La conversation fut interrompue et elle me dit que nous lui donnerions suite. J’avoue que j’étais assommée par ses reproches (qui étaient apparemment partagés par certaines personnes avec qui je travaille et qui n’ont jamais abordé le sujet). Juste avant de commencer cette conversation, je me sentais plutôt bien, j’avais le sentiment que je réalisais convenablement les tâches que l’on me confiait et commençait à me sentir pousser des ailes. Pour être honnête, je dois dire qu’à chaque fois que j’éprouve ce genre de sentiment de bien-être dans un lieu, une connasse se présente pour me sortir ce genre de propos. Un peu comme si elle m’avait repérée comme étant une inadaptée et se donnait la mission de me maintenir dans cette position. “Attention, va pas croire que tu peux te sentir complètement à l’aise ici, regarde ce qu’on pense de toi”. Et bim, dans ta (ma) gueule.

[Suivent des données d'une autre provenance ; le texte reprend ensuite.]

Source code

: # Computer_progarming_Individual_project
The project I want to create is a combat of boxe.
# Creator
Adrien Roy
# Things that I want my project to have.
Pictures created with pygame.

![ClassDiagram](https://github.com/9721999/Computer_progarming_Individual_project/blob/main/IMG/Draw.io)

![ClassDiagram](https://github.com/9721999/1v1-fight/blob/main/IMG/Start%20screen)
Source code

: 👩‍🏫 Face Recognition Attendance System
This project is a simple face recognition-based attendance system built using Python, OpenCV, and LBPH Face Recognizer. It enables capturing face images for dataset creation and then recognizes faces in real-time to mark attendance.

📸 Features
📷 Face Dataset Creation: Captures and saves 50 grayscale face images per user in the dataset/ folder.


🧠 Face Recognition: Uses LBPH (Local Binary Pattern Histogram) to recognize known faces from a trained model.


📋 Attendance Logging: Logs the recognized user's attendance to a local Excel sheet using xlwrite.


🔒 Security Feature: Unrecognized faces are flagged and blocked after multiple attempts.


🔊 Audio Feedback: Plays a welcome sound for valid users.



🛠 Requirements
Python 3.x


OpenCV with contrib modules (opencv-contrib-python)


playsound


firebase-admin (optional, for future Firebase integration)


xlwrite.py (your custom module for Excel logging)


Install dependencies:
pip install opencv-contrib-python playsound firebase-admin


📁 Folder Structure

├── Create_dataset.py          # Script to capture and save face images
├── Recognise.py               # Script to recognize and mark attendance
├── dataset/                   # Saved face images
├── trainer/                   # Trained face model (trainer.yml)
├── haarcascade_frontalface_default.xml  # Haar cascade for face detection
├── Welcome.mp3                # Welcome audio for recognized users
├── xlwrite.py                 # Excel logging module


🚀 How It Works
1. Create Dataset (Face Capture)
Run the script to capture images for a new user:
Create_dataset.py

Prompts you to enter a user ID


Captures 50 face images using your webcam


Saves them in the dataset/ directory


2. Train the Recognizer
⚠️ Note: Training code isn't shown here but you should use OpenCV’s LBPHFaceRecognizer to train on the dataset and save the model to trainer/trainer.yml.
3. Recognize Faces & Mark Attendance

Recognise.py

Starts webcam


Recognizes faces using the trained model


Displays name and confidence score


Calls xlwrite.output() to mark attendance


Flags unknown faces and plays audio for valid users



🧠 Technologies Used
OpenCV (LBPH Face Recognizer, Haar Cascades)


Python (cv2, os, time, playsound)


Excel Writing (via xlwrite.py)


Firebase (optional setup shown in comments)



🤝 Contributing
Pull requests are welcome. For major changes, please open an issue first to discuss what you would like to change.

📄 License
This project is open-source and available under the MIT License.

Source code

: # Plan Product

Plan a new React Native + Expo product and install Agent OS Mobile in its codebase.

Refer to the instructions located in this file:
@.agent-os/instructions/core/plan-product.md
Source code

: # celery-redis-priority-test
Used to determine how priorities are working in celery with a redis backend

Je ne suis pas une pro de l’impro, il me faut plusieurs jours pour comprendre ce qui se cache derrière les paroles des gens, surtout celles dont les intentions ne sont pas explicites. J’ai finalement opté de ne pas poursuivre cette conversation, qui à mes yeux n’a pas lieu d’être. En effet, qui est cette normopathe pour me reprocher mes attitudes propres à l’autisme? Que fait-elle de la vraie raison de ma présence ici, qui est de travailler? Comment ose-t-elle se poser en supérieure hiérarchique, celle qui a raison et qui peut donner des leçons à la sociopathe que je suis? Elle s’est pris pour une psy comportementaliste, ou bien? Sans manquer bien sûr de lui signifier son ingérence.
La question qui se pose à présent est: dois-je continuer jusqu’à la fin de mon contrat? J’ai terriblement envie de partir et en même temps j’en ai plus que marre de fuir face à la crétinerie congénitale des homo sapiens qui m’entourent. Sans compter qu’une petite partie de moi a tout de même bien envie de les faire chier jusqu’au bout.